Tuesday, December 26, 2006

Hierarchies in law schools

As part of my research for Managing by Ambush (my book on goverance in flattened hierarchies), I've been reading various articles on law school governance, and I came across a marvelous one by Susan Liemer: The Hierarchy of Law School Faculty Meetings: Who Votes? This article gets at several things that bother me about shared governance, including the presumption of expertise by faculty rank alone.

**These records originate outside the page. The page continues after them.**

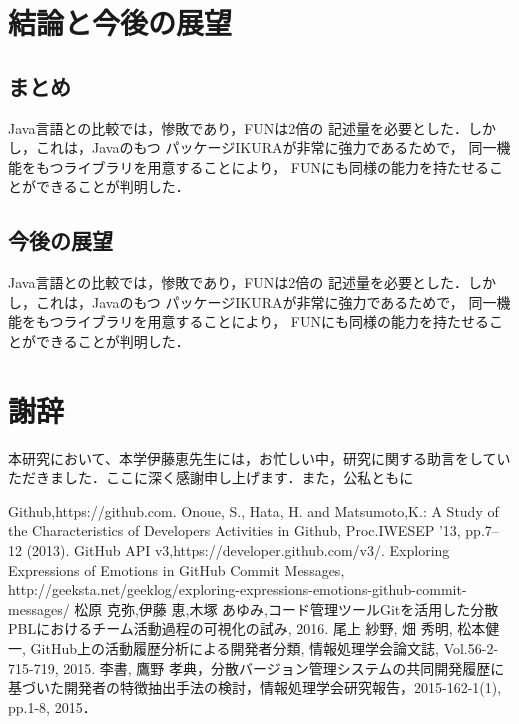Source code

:\documentclass{funthesis}
\begin{document}

\chapter{結論と今後の展望}

\section{まとめ}

Java言語との比較では，惨敗であり，FUNは2倍の
記述量を必要とした．しかし，これは，Javaのもつ
パッケージIKURAが非常に強力であるためで，
同一機能をもつライブラリを用意することにより，
FUNにも同様の能力を持たせることができることが判明した．

\section{今後の展望}

Java言語との比較では，惨敗であり，FUNは2倍の
記述量を必要とした．しかし，これは，Javaのもつ
パッケージIKURAが非常に強力であるためで，
同一機能をもつライブラリを用意することにより，
FUNにも同様の能力を持たせることができることが判明した．


\chapter*{謝辞}

本研究において、本学伊藤恵先生には，お忙しい中，研究に関する助言をしていただきました．ここに深く感謝申し上げます．また，公私ともに
\begin{thebibliography}{20}
  Github,https://github.com.
  Onoue, S., Hata, H. and Matsumoto,K.: A Study of the Characteristics of Developers Activities in Github, Proc.IWESEP ’13, pp.7–12 (2013).
 GitHub API v3,https://developer.github.com/v3/.
 Exploring　Expressions of Emotions in GitHub Commit Messages,
\\ http://geeksta.net/geeklog/exploring-expressions-emotions-github-commit-messages/
  松原 克弥,伊藤 恵,木塚 あゆみ,コード管理ツールGitを活用した分散PBLにおけるチーム活動過程の可視化の試み, 2016.
  尾上 紗野, 畑 秀明, 松本健一, GitHub上の活動履歴分析による開発者分類, 情報処理学会論文誌, Vol.56-2-715-719, 2015.
 李書, 鷹野 孝典，分散バージョン管理システムの共同開発履歴に基づいた開発者の特徴抽出手法の検討，情報処理学会研究報告，2015-162-1(1), pp.1-8, 2015．
\end{thebibliography}
\end{document}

I'm in the process of re-examining life in law schools, and I'm having one of those embarrassing Joni Mitchell flashbacks: without being maudlin (is it possible to reference Joni Mitchell without being maudlin???), the song Both Sides Now keeps coming to mind.
Joni MitchellI've looked at life from both sides now,
From win and lose, and still somehow
It's life's illusions [I] recall.
I really don't know life at all.
Rashomon seems to be a theme in today's posts. Law school life viewed from the perspective of a faculty member without tenure (and not on tenure-track) is very different from the perspective of, say, a full professor who has come in laterally to a school. For those at the top of the hierarchy, the hierarchy isn't very imposing; for those at the bottom, it may seem insurmountable.

If you want to read a refreshing view about law school hierarchy as symbolized by voting rights, take a gander at Professor Liemer's article.